Bye, bye bonus oil production cuts.
Crude prices fell back on Monday after Saudi Arabia said an extension of output cuts by OPEC+ nations would not include additional voluntary cuts by the kingdom and its Gulf allies the United Arab Emirates (UAE) and Kuwait.
The Organization of Petroleum Exporting Countries (OPEC) and its allies led by Russia – a grouping known as OPEC+ – agreed on Saturday to extend through a deal struck in April to cut output by 9.7 million barrels per day (bpd) in May and June. Those curbs will now continue through July.
Oil prices moved higher on the news. But the gains were short-lived.
On Monday, Saudi energy minister Prince Abdulaziz bin Salman told a news conference the kingdom, Kuwait and the UAE would not continue with their current voluntary cuts of an extra 1.18 million bpd – one million bpd of which was being shouldered by Riyadh.
Global benchmark Brent crude was trading down $1.18 or 2.79 percent at $41.12 a barrel at about 16:30 GMT while US benchmark West Texas Intermediate crude was down $1.28 or 3.24 percent at $38.27.
“The extra curtailments from the three are not insignificant, 1.18 million bpd is quite an amount, so a decline in prices is justified,” wrote Rystad Energy’s Bjornar Tonhaugen in a note to clients.
“It would be too good to be true to have a total of nearly 11 million bpd in voluntary cuts extended for a month at times when we see supply deficits.
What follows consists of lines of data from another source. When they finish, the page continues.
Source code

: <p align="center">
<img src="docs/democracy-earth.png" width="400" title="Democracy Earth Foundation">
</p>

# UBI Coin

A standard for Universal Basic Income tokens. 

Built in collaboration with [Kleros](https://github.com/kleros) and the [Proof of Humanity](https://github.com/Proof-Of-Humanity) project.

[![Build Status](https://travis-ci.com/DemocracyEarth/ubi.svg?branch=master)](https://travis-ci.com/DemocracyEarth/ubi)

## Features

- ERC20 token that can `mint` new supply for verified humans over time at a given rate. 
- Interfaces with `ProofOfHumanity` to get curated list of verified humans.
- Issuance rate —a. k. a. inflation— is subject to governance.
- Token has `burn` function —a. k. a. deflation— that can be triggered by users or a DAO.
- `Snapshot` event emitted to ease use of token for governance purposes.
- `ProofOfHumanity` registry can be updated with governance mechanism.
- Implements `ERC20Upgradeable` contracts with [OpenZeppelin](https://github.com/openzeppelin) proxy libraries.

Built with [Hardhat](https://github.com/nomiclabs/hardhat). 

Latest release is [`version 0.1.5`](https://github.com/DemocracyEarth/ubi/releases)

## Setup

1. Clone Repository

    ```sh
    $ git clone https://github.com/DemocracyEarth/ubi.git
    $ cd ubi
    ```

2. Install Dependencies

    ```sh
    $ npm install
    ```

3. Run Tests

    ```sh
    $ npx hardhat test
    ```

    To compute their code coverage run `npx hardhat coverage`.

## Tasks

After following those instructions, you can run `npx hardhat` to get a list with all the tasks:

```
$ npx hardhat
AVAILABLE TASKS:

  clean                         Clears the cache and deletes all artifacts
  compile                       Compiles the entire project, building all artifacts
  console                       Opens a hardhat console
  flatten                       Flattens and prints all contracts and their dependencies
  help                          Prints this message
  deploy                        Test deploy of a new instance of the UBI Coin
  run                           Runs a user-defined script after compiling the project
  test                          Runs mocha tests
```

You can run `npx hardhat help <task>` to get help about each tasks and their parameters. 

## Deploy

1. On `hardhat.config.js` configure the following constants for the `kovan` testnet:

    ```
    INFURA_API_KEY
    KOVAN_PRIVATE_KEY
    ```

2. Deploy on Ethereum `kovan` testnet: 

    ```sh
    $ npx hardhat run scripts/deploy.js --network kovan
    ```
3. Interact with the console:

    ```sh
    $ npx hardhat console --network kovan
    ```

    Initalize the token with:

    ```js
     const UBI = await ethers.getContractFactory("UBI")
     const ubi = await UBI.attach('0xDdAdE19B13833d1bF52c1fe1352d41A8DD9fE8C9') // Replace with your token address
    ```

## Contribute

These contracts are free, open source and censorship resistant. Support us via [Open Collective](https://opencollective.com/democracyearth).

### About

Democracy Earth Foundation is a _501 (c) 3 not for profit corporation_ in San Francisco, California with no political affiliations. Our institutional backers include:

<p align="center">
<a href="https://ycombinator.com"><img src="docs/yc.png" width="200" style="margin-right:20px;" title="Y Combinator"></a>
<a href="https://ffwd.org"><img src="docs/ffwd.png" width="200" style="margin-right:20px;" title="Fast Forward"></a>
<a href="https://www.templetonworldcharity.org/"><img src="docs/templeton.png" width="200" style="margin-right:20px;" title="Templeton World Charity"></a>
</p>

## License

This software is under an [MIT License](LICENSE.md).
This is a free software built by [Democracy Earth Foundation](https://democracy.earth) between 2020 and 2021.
Keeping those bonus cuts would just not be justified for the three Gulf producers,” he added.
Low crude prices have prompted Chinese buyers to boost imports. Purchases by the world’s largest crude importer hit a record high of 11.3 million bpd in May.
But consultancy JBC Energy warned that higher prices could discourage buying and undercut a fragile recovery in crude demand.
“We cannot shake the feeling that, price-wise, this market has gotten a bit ahead of itself and will need a good confluence of bullish surprises to continue in order to maintain current pricing levels,” JBC said in a note.